Au Moyen Âge, les méthodes d'apprentissage des guérisseuses sont empiriques et leurs écoles est la nature ainsi que le corps humain. En effet, si les sorcières sont parfois accusées de piller les tombes afin de vendre les enfants du Diable, c'est que certaines d'entre elles le faisaient effectivement, mais dans le but d'apprendre l'anatomie à partir des cadavres. Et leurs méthodes d'apprentissage portent fruit. Dans les faits, le savoir des sorcières était tel qu'en 1527, Paracelse, l'un des meilleurs médecins de son temps, "brûla toute la médecine, déclara ne savoir rien que ce qu'il apprit des sorcières."

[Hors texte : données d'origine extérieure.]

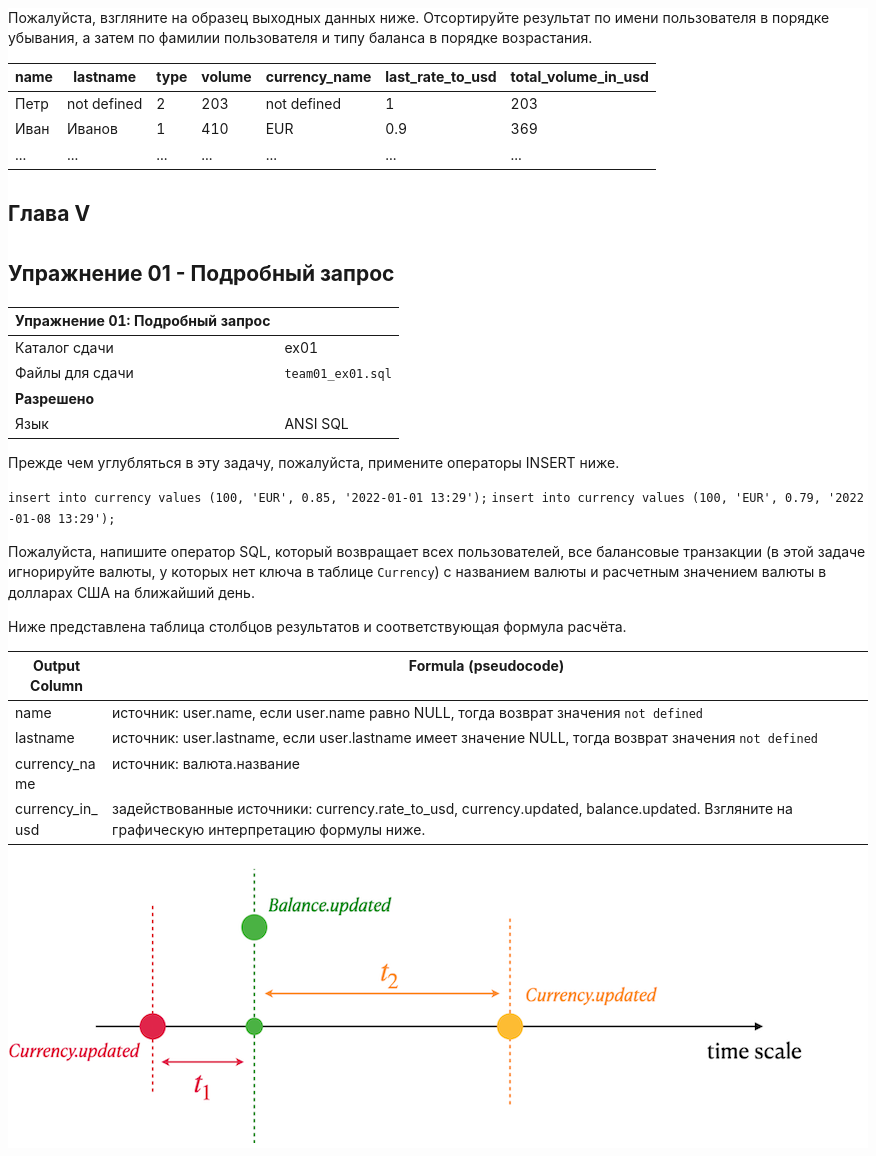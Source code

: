 Пожалуйста, взгляните на образец выходных данных ниже. Отсортируйте результат по имени пользователя в порядке убывания, а затем по фамилии пользователя и типу баланса в порядке возрастания.

| name | lastname | type | volume | currency_name | last_rate_to_usd | total_volume_in_usd |
| ------ | ------ | ------ | ------ | ------ | ------ | ------ |
| Петр | not defined | 2 | 203 | not defined | 1 | 203 |
| Иван | Иванов | 1 | 410 | EUR | 0.9 | 369 |
| ... | ... | ... | ... | ... | ... | ... |


## Глава V
## Упражнение 01 - Подробный запрос

| Упражнение 01: Подробный запрос|                                                                                                                          |
|---------------------------------------|--------------------------------------------------------------------------------------------------------------------------|
| Каталог сдачи                     | ex01                                                                                                                     |
| Файлы для сдачи                      | `team01_ex01.sql`                                                                             |
| **Разрешено**                               |                                                                                                                          |
| Язык                        | ANSI SQL|

Прежде чем углубляться в эту задачу, пожалуйста, примените операторы INSERT ниже.

`insert into currency values (100, 'EUR', 0.85, '2022-01-01 13:29');`
`insert into currency values (100, 'EUR', 0.79, '2022-01-08 13:29');`

Пожалуйста, напишите оператор SQL, который возвращает всех пользователей, все балансовые транзакции (в этой задаче игнорируйте валюты, у которых нет ключа в таблице `Currency`) с названием валюты и расчетным значением валюты в долларах США на ближайший день.

Ниже представлена ​​таблица столбцов результатов и соответствующая формула расчёта.

| Output Column | Formula (pseudocode) |
| ------ | ------ |
| name | источник: user.name, если user.name равно NULL, тогда возврат значения `not defined` |
| lastname | источник: user.lastname, если user.lastname имеет значение NULL, тогда возврат значения `not defined` |
| currency_name | источник: валюта.название | 
| currency_in_usd | задействованные источники: currency.rate_to_usd, currency.updated, balance.updated. Взгляните на графическую интерпретацию формулы ниже. | 

![T01_06](misc/images/T01_06.png)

Plusieurs sorcières interdisaient la divulgation de leurs rites parce qu'elles croyaient que l'énergie spirituelle est liée au secret. Cependant, bon nombre de leurs rituels et connaissances ont traversé les siècles. Nous utilisons encore plusieurs remèdes qu'elles ont découverts, tel que la digitale, employée aujourd'hui pour soigner les maladies du coeur, et l'épherdrine, avec laquelle on traite l'asthme et le rhume des foins. Les livres de magie blanche publiés ces dernières décennies s'abreuvent souvent aux sources les plus anciennes, celles-là même qui inspiraient les sorcières. Par exemple, des Rituels secrets de magie blanche, les génies de la cabale. Un de ces auteurs précise que plusieurs des rituels qu'il décrit sont vieux de plusieurs siècles. Dans les mystères religieux de l'Antiquité, la lumière des chandelles était le symbole de la connaissance, de la spiritualité, et représentait aussi le contrat avec la divinité elle-même. Bien sûr, il y a des dizaines et des dizaines de livres de magie blanche.